++++ MATERIAL FOR THE TASK

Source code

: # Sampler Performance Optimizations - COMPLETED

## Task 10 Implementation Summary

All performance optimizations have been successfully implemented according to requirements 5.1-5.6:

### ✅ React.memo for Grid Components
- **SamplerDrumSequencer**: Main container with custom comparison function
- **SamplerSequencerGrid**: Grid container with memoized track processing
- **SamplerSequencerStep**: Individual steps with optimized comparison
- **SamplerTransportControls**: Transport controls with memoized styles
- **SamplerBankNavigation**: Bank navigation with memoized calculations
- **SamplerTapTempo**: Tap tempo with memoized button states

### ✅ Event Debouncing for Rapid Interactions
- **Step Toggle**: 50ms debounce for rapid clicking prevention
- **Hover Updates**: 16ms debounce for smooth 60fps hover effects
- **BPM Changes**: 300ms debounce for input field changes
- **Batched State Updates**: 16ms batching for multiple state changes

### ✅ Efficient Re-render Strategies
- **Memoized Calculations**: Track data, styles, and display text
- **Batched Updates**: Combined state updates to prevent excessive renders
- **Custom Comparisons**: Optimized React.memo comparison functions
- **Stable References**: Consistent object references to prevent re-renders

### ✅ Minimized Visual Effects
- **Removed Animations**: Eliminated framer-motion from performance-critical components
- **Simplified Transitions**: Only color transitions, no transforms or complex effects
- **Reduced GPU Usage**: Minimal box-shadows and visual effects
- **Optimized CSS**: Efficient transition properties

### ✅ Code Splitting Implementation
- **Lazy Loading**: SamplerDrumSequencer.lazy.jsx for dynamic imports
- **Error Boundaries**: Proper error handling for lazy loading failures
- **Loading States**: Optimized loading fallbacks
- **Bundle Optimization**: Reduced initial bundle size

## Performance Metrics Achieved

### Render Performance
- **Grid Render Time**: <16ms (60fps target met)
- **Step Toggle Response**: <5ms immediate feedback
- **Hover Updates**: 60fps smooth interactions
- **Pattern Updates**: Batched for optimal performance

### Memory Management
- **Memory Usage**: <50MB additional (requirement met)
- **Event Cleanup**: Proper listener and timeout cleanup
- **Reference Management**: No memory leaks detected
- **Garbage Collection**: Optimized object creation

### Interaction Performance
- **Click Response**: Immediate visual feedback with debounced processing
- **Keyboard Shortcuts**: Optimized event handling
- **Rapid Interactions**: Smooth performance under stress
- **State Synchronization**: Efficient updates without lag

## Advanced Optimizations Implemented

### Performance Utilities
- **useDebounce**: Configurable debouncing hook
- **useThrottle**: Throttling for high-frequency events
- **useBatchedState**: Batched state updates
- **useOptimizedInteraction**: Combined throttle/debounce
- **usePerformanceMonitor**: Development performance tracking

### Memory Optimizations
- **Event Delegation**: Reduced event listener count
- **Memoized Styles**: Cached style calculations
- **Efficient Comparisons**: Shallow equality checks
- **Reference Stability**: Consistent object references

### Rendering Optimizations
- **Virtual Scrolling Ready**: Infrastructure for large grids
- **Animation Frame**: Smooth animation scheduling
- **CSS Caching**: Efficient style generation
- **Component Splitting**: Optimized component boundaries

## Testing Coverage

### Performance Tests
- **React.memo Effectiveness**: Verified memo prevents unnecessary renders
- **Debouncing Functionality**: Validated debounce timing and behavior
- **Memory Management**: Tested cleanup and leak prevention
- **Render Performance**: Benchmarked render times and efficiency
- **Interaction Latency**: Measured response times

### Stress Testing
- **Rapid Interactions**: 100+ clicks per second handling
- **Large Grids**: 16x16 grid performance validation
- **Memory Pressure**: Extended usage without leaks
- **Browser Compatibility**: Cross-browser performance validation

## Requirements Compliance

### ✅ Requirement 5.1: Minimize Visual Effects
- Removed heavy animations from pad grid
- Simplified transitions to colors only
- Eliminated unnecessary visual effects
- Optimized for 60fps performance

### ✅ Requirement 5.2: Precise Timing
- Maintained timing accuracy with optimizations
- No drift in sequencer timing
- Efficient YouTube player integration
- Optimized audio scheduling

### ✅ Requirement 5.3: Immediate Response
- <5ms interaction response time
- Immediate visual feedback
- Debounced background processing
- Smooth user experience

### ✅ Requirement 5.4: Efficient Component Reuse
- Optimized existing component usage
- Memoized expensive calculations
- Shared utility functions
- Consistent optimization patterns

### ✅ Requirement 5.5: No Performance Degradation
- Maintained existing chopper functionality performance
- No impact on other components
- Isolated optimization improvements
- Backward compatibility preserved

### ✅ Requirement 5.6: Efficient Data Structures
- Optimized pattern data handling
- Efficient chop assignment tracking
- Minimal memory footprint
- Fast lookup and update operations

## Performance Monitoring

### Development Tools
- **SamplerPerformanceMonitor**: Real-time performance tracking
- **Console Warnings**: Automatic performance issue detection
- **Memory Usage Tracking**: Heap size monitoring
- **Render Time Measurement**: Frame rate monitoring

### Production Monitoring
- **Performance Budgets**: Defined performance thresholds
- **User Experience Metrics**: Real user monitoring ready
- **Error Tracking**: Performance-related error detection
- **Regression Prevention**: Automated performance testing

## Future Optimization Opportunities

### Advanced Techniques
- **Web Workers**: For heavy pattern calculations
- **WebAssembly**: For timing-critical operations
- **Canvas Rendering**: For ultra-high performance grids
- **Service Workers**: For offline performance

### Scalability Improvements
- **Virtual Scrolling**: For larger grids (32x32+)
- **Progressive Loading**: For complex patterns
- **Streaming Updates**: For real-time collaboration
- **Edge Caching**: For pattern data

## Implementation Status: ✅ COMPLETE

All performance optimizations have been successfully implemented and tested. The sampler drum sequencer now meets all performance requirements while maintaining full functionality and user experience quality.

++++++++

PROMPT: Taking the listing above as the source, transcribe only the lines starting at the line with "## Requirements Compliance" and going through the line with "### ✅ Requirement 5.5: No", unaltered and with both ends included.

RESPONSE:
## Requirements Compliance

### ✅ Requirement 5.1: Minimize Visual Effects
- Removed heavy animations from pad grid
- Simplified transitions to colors only
- Eliminated unnecessary visual effects
- Optimized for 60fps performance

### ✅ Requirement 5.2: Precise Timing
- Maintained timing accuracy with optimizations
- No drift in sequencer timing
- Efficient YouTube player integration
- Optimized audio scheduling

### ✅ Requirement 5.3: Immediate Response
- <5ms interaction response time
- Immediate visual feedback
- Debounced background processing
- Smooth user experience

### ✅ Requirement 5.4: Efficient Component Reuse
- Optimized existing component usage
- Memoized expensive calculations
- Shared utility functions
- Consistent optimization patterns

### ✅ Requirement 5.5: No Performance Degradation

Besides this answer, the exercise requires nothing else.